Referenced in: none

Automatically associated channels: Cav3.1 , Cav3.2

Title: Chronic deficit in nitric oxide elicits oxidative stress and augments T-type calcium-channel contribution to vascular tone of rodent arteries and arterioles.

Authors: Lauren Howitt, Ivana Y Kuo, Anthie Ellis, Daniel J Chaston, Hee-Sup Shin, Pernille B Hansen, Caryl E Hill

Journal, date & volume: Cardiovasc. Res., 2013 Jun 1 , 98, 449-57

PubMed link: http://www.ncbi.nlm.nih.gov/pubmed/23436820

Abstract
As cardiovascular disease is characterized by reduced nitric oxide bioavailability, our aim was to determine the impact of this change on the mechanism underlying vascular tone of pressurized arteries in vitro and in vivo.We used pressurized cerebral and mesenteric arteries in vitro and skeletal muscle arterioles in vivo to study the contribution of L-type (1 µmol/L nifedipine) and T-type (1 µmol/L mibefradil, 3 µmol/L NNC 55-0396) calcium channels to vascular tone, following acute or chronic inhibition of nitric oxide.

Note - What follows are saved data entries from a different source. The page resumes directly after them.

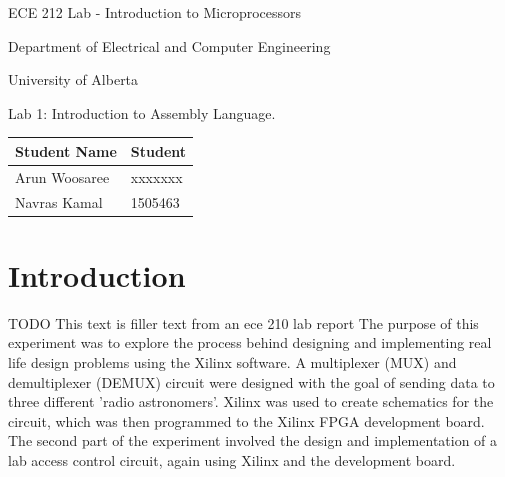 \documentclass[letterpaper]{article}
\begin{document}
  \begin{titlepage}
    \begin{center}

      \LARGE
      ECE 212 Lab - Introduction to Microprocessors

      Department of Electrical and Computer Engineering

      University of Alberta

      \vspace{2cm}

      Lab 1: Introduction to Assembly Language.

      \vspace{5cm}
      \Large

      \begin{tabular}{ | m{5cm} | m{5cm} | }
        \hline
        Student Name & Student \\
        \hline
        Arun Woosaree & xxxxxxx \\
        \hline
        Navras Kamal & 1505463 \\
        \hline
      \end{tabular}




    \end{center}
\end{titlepage}


\tableofcontents

\newpage

\section{Introduction}
TODO
  This text is filler text from an ece 210 lab report
  The purpose of this experiment was to explore the process behind designing and implementing real life design problems using the Xilinx software. A multiplexer (MUX) and demultiplexer (DEMUX) circuit were designed with the goal of sending data to three different 'radio astronomers'. Xilinx was used to create schematics for the circuit, which was then programmed to the Xilinx FPGA development board. The second part of the experiment involved the design and implementation of a lab access control circuit, again using Xilinx and the development board.
\end{document}
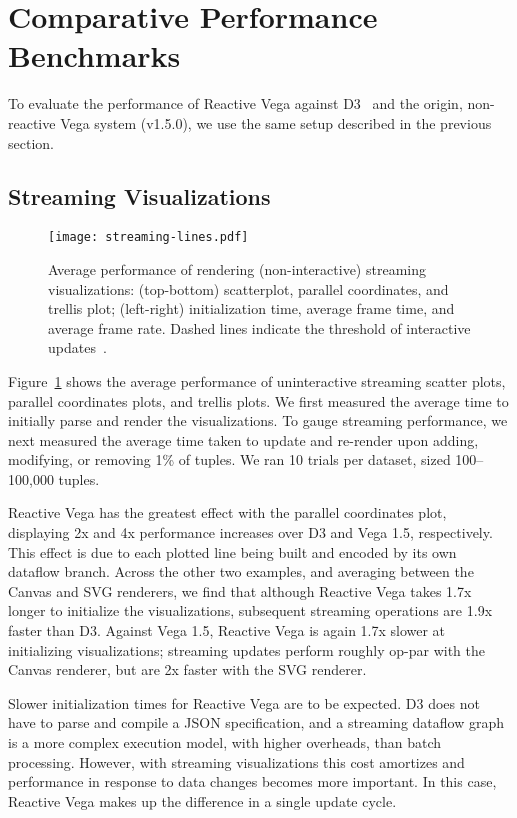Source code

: \section{Comparative Performance Benchmarks}
\label{sec:vg:performance}

To evaluate the performance of Reactive Vega against D3~\cite{bostock:d3} and
the origin, non-reactive Vega system (v1.5.0), we use the same setup described
in the previous section.

\subsection{Streaming Visualizations}

\begin{figure}[h!]
  \centering
  \texttt{[image: streaming-lines.pdf]}
  \caption{Average performance of rendering (non-interactive) streaming visualizations:
(top-bottom) scatterplot, parallel coordinates, and trellis plot; (left-right)
initialization time, average frame time, and average frame rate. Dashed lines
indicate the threshold of interactive updates~\cite{card:modelhuman}.}
  \label{fig:vg:static_benchmark}
\end{figure}

Figure~\ref{fig:vg:static_benchmark} shows the average performance of
uninteractive streaming scatter plots, parallel coordinates plots, and trellis
plots. We first measured the average time to initially parse and render the
visualizations. To gauge streaming performance, we next measured the average
time taken to update and re-render upon adding, modifying, or removing 1\% of
tuples. We ran 10 trials per dataset, sized 100--100,000 tuples.

Reactive Vega has the greatest effect with the parallel coordinates plot,
displaying 2x and 4x performance increases over D3 and Vega 1.5, respectively.
This effect is due to each plotted line being built and encoded by its own
dataflow branch. Across the other two examples, and averaging between the Canvas
and SVG renderers, we find that although Reactive Vega takes 1.7x longer to
initialize the visualizations, subsequent streaming operations are 1.9x faster
than D3. Against Vega 1.5, Reactive Vega is again 1.7x slower at initializing
visualizations; streaming updates perform roughly op-par with the Canvas
renderer, but are 2x faster with the SVG renderer.

Slower initialization times for Reactive Vega are to be expected. D3 does not
have to parse and compile a JSON specification, and a streaming dataflow graph
is a more complex execution model, with higher overheads, than batch processing.
However, with streaming visualizations this cost amortizes and performance in
response to data changes becomes more important. In this case, Reactive Vega
makes up the difference in a single update cycle.

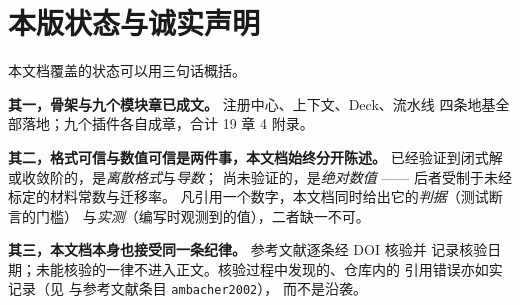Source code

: \section{本版状态与诚实声明}
\label{sec:intro-status}

本文档覆盖的状态可以用三句话概括。

\textbf{其一，骨架与九个模块章已成文。} 注册中心、上下文、Deck、流水线
四条地基全部落地；九个插件各自成章，合计 19 章 4 附录。

\textbf{其二，格式可信与数值可信是两件事，本文档始终分开陈述。}
已经验证到闭式解或收敛阶的，是\emph{离散格式}与\emph{导数}；
尚未验证的，是\emph{绝对数值} —— 后者受制于未经标定的材料常数与迁移率。
凡引用一个数字，本文档同时给出它的\emph{判据}（测试断言的门槛）
与\emph{实测}（编写时观测到的值），二者缺一不可。

\textbf{其三，本文档本身也接受同一条纪律。} 参考文献逐条经 DOI 核验并
记录核验日期；未能核验的一律不进入正文。核验过程中发现的、仓库内的
引用错误亦如实记录（见  与参考文献条目 \texttt{ambacher2002}），
而不是沿袭。

\cleardoublepage
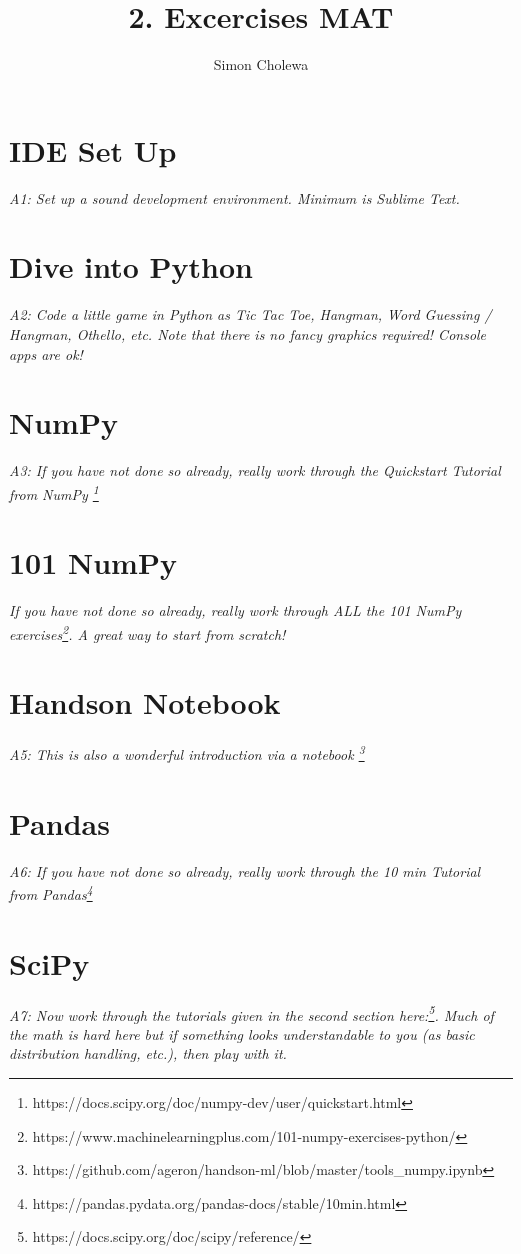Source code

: \documentclass[11pt,a4paper]{article}
\author{Simon Cholewa}
\title{2. Excercises MAT}
\begin{document}
\maketitle

\section{IDE Set Up}
\textit{A1: Set up a sound development environment. Minimum is Sublime Text.}

\section{Dive into Python}
\textit{A2: Code a little game in Python as Tic Tac Toe, Hangman, Word Guessing / Hangman, Othello, etc. Note that there is no fancy graphics required! Console apps are ok!}

\section{NumPy}
\textit{A3: If you have not done so already, really work through the Quickstart Tutorial from NumPy \footnote{https://docs.scipy.org/doc/numpy-dev/user/quickstart.html}}

\section{101 NumPy}
\textit{If you have not done so already, really work through ALL the 101 NumPy exercises\footnote{https://www.machinelearningplus.com/101-numpy-exercises-python/}. A great way to start from scratch!}

\section{Handson Notebook}
\textit{A5: This is also a wonderful introduction via a notebook \footnote{https://github.com/ageron/handson-ml/blob/master/tools\_numpy.ipynb}}

\section{Pandas}
\textit{A6: If you have not done so already, really work through the 10 min Tutorial from Pandas\footnote{https://pandas.pydata.org/pandas-docs/stable/10min.html}}

\section{SciPy}
\textit{A7: Now work through the tutorials given in the second section here:\footnote{https://docs.scipy.org/doc/scipy/reference/}. Much of the math is hard here but if something looks understandable to you (as basic distribution handling, etc.), then play with it.}
\end{document}
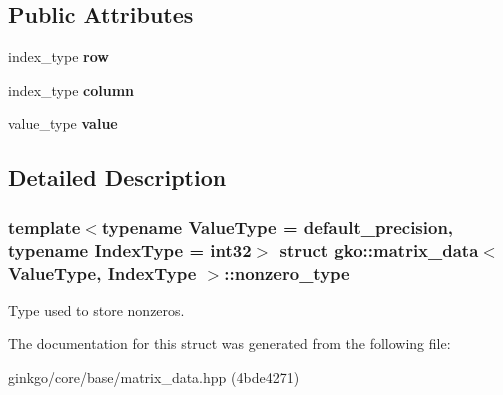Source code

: \subsection*{Public Attributes}
\begin{DoxyCompactItemize}
\item 
\mbox{\label{structgko_1_1matrix__data_1_1nonzero__type_ac7c1c9c42f21f5e0c4fc19c152c1e264}} 
index\+\_\+type {\bfseries row}
\item 
\mbox{\label{structgko_1_1matrix__data_1_1nonzero__type_a29ce7fe74a417539fc3bde39507c113f}} 
index\+\_\+type {\bfseries column}
\item 
\mbox{\label{structgko_1_1matrix__data_1_1nonzero__type_ab806f40e68357159abc75dec2af18a9d}} 
value\+\_\+type {\bfseries value}
\end{DoxyCompactItemize}


\subsection{Detailed Description}
\subsubsection*{template$<$typename Value\+Type = default\+\_\+precision, typename Index\+Type = int32$>$\newline
struct gko\+::matrix\+\_\+data$<$ Value\+Type, Index\+Type $>$\+::nonzero\+\_\+type}

Type used to store nonzeros. 

The documentation for this struct was generated from the following file\+:\begin{DoxyCompactItemize}
\item 
ginkgo/core/base/matrix\+\_\+data.\+hpp (4bde4271)\end{DoxyCompactItemize}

Acute inhibition with l-NAME (10 µmol/L) significantly increased the T-type, but not the L-type, channel contribution to vascular tone in vitro and in vivo, and altered the smooth muscle expression of the Cav3.1 and Cav3.2 T-type channels. In pressurized mesenteric arteries of Cav3.1ko and Cav3.2ko mice, acutely treated with l-NAME, the contribution of T-type channels relative to L-type channels was significantly reduced, compared with arteries from wild-type mice.Chronic l-NAME treatment (40 mg/kg/day; 14-18 days) increased blood pressure, vascular superoxide, and the contribution of T-type channels to vascular tone in vivo. The latter was reversed by acute scavenging of superoxide with tempol (1 mmol/L), or inhibition of NADPH oxidase with apocynin (500 µmol/L) or DPI (5 µmol/L).We conclude that nitric oxide deficit produces a significant increase in the contribution of Cav3.1 and Cav3.2 T-type calcium channels to vascular tone, by regulating the bioavailability of reactive oxygen species produced by NADPH oxidase. Our data provide evidence for a novel causal link between nitric oxide deficit, oxidative stress, and T-type calcium channel function.